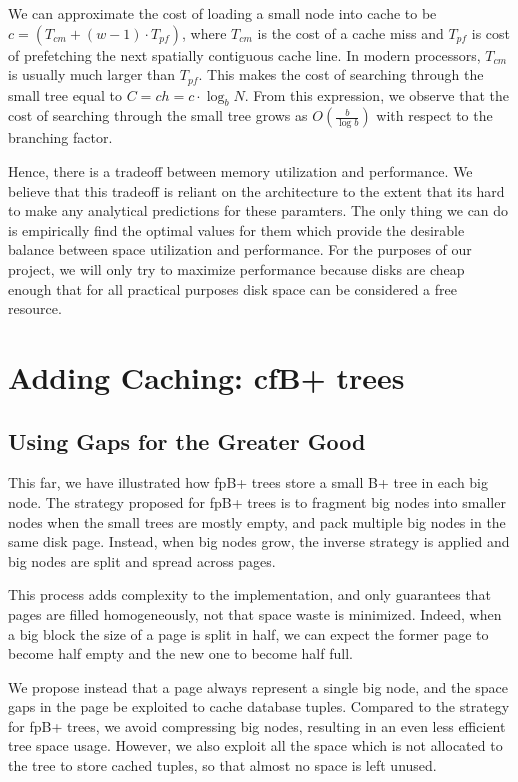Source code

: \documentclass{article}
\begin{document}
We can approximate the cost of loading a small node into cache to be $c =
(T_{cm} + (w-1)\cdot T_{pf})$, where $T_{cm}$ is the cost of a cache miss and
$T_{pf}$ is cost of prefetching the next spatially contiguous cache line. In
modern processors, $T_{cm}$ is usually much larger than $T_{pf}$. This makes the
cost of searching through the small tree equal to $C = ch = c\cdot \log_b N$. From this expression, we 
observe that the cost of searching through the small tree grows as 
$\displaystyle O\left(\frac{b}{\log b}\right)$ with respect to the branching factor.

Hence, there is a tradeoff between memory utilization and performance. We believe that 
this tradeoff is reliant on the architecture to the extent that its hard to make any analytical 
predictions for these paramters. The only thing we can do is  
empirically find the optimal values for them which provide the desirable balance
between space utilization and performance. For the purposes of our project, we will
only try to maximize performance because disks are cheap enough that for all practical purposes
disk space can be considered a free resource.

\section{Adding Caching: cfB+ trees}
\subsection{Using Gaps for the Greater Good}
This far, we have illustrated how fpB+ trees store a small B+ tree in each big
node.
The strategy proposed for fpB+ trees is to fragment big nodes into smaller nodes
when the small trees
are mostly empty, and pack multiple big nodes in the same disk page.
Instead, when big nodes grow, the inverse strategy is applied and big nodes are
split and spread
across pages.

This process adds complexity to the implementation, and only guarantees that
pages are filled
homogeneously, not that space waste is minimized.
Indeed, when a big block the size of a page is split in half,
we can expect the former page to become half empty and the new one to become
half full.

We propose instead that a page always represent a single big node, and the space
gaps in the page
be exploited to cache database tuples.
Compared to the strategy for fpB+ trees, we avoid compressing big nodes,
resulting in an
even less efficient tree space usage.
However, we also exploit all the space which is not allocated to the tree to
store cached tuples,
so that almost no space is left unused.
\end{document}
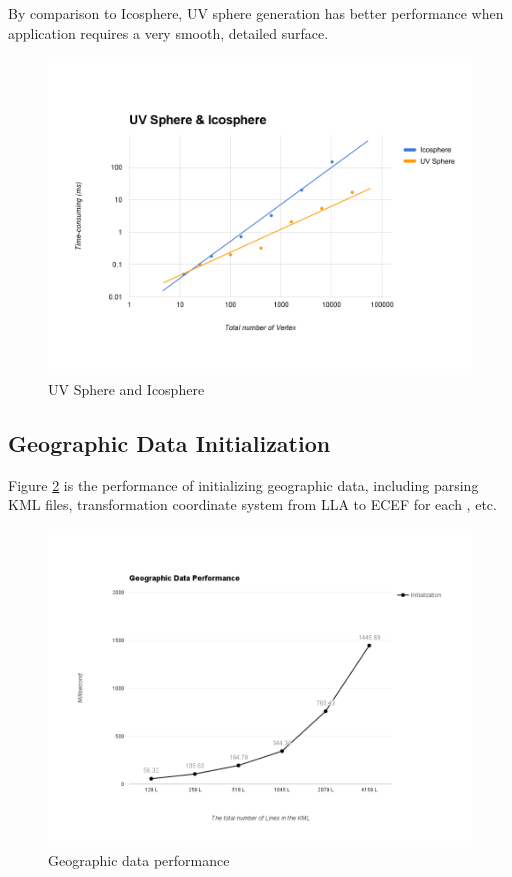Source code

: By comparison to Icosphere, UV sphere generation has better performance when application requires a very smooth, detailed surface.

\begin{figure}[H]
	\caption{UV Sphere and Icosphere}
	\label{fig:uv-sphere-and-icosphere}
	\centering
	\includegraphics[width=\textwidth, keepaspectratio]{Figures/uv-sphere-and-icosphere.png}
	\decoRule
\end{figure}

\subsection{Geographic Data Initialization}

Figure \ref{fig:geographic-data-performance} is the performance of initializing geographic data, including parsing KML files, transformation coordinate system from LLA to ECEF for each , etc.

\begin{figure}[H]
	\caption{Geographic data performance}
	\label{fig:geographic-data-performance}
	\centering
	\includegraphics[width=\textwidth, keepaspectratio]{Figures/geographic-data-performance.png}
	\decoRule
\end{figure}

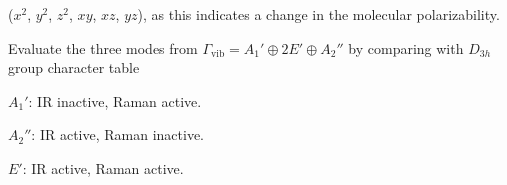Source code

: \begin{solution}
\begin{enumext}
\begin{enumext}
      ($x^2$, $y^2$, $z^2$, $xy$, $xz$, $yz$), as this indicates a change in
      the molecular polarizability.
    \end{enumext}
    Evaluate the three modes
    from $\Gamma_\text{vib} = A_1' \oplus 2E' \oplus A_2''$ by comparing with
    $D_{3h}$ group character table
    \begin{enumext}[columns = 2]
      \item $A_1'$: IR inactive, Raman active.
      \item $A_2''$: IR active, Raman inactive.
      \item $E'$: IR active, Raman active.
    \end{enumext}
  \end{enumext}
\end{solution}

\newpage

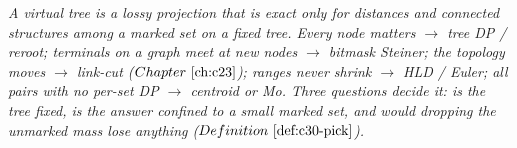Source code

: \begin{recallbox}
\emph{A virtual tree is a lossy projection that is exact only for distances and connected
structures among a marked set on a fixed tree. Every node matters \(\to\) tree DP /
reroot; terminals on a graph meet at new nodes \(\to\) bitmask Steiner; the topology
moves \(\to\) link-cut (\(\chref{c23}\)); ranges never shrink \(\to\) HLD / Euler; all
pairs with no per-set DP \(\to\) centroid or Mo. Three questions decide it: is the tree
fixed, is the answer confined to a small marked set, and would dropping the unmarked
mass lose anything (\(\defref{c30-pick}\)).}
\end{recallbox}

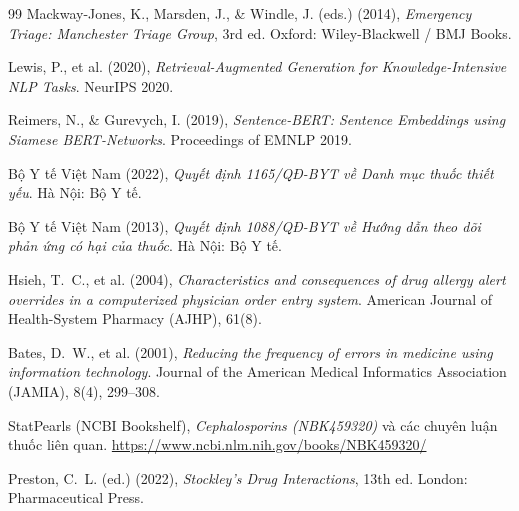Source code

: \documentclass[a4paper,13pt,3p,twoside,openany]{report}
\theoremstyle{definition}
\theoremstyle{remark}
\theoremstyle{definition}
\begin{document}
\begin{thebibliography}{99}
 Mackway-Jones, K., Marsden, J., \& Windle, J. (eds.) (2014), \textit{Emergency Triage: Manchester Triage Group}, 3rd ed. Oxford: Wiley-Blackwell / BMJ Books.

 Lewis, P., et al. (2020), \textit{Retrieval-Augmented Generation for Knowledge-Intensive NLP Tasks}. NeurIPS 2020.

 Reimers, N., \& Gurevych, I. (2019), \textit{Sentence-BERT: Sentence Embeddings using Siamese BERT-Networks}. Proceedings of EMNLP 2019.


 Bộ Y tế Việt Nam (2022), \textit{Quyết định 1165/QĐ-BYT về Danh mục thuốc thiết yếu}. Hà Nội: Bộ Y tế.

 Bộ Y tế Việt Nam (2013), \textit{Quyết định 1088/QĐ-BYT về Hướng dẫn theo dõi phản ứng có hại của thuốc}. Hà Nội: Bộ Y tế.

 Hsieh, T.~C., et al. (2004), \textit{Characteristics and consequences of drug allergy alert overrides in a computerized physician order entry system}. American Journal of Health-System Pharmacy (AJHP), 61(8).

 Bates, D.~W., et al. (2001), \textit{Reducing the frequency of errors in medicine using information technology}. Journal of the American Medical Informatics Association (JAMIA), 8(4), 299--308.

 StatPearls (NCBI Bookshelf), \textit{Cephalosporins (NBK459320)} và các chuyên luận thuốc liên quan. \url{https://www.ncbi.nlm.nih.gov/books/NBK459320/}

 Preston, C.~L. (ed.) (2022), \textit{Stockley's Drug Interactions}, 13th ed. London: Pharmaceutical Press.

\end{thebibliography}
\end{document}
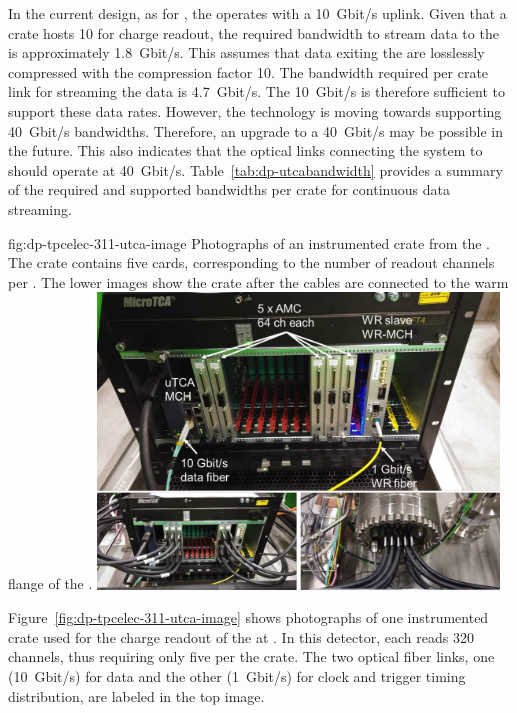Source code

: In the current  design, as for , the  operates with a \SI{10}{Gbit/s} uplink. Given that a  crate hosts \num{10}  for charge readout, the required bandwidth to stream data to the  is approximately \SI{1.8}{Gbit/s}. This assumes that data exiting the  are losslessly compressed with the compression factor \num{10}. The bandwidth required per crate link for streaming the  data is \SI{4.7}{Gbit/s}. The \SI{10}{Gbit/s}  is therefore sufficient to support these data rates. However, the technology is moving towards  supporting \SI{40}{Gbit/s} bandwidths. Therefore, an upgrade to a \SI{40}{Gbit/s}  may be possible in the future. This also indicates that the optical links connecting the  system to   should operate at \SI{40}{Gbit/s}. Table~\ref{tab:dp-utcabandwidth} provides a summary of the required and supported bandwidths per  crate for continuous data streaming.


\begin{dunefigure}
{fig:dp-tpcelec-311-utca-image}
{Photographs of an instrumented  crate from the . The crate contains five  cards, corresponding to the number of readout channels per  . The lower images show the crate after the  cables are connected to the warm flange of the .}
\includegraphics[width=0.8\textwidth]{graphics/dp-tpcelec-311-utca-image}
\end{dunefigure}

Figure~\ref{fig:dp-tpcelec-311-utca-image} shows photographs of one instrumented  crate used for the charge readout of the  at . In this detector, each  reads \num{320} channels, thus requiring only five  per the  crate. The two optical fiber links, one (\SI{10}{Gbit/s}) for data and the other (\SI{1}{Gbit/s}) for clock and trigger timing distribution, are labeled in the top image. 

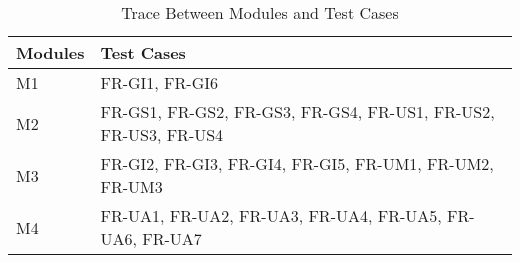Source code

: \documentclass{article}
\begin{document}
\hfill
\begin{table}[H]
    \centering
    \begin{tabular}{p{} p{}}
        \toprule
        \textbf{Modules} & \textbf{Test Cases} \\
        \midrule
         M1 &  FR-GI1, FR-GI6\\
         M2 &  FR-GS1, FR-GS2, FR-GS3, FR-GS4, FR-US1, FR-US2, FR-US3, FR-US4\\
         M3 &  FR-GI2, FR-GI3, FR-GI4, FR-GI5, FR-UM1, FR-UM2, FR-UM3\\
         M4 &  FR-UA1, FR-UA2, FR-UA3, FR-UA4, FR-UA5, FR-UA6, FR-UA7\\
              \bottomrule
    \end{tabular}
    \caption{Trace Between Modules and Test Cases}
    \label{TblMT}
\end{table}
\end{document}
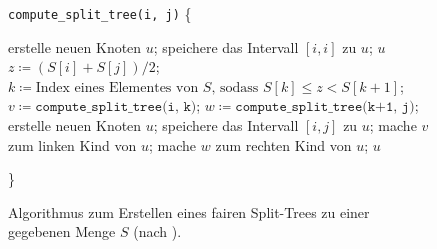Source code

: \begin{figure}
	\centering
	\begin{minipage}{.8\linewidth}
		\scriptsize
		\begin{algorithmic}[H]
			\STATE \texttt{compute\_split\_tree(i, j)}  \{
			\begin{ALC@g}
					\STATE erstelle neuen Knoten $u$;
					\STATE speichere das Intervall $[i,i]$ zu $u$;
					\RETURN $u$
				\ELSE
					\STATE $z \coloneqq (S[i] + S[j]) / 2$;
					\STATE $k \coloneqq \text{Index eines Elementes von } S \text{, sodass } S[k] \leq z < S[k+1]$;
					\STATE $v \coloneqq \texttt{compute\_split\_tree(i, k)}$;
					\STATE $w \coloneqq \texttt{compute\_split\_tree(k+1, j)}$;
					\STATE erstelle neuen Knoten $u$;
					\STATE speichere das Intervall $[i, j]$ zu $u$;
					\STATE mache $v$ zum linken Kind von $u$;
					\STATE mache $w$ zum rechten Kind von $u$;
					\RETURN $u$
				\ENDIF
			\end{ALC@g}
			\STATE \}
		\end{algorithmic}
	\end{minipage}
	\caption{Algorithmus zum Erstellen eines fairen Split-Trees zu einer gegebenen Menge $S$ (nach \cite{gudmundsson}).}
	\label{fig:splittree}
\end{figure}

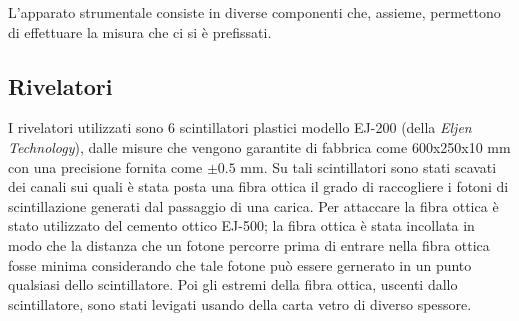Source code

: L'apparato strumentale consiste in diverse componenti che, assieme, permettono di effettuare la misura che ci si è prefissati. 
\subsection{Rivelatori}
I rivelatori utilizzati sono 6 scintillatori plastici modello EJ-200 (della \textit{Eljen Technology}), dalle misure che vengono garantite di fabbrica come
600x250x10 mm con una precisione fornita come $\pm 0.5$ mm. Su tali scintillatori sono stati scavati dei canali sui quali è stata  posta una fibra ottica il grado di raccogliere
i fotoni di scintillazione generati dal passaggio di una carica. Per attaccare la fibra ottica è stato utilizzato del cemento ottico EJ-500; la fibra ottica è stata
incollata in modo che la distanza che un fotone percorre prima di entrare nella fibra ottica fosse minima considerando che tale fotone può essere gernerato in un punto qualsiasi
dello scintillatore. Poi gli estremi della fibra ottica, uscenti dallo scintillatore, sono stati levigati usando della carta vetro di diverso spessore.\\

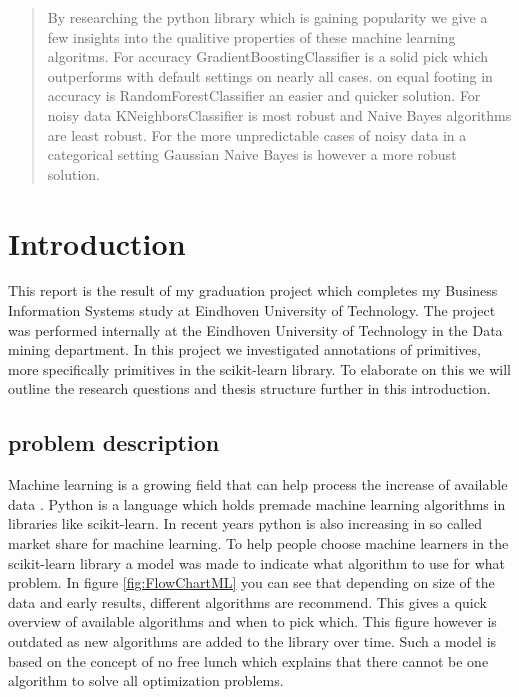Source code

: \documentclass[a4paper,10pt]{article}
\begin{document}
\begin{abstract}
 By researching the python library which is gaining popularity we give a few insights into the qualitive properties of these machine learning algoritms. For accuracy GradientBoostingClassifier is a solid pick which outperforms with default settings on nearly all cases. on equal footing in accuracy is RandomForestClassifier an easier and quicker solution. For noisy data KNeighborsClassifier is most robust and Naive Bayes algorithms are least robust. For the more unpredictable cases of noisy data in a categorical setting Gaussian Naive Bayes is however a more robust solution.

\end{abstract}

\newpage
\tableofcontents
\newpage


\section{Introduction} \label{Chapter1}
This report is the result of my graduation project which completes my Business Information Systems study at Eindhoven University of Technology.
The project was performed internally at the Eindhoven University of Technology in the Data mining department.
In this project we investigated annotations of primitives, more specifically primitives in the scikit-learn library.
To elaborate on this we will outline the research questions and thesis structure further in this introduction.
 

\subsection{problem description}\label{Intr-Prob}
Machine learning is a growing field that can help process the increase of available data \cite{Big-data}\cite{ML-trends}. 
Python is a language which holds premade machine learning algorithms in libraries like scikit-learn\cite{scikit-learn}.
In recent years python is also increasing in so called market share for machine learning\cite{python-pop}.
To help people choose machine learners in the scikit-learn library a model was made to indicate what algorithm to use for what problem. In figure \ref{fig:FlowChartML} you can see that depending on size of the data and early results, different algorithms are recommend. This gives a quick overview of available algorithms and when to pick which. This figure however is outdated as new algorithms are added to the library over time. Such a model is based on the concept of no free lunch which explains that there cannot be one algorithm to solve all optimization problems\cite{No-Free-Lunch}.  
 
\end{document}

## Exercise details
Extract, from the material above, each line holding the word "only".

## Solution to this problem
predictions for these paramters. The only thing we can do is  
only try to maximize performance because disks are cheap enough that for all practical purposes
This process adds complexity to the implementation, and only guarantees that
\emph{A virtual tree is a lossy projection that is exact only for distances and connected
Figure~\ref{fig:dp-tpcelec-311-utca-image} shows photographs of one instrumented  crate used for the charge readout of the  at . In this detector, each  reads \num{320} channels, thus requiring only five  per the  crate. The two optical fiber links, one (\SI{10}{Gbit/s}) for data and the other (\SI{1}{Gbit/s}) for clock and trigger timing distribution, are labeled in the top image. 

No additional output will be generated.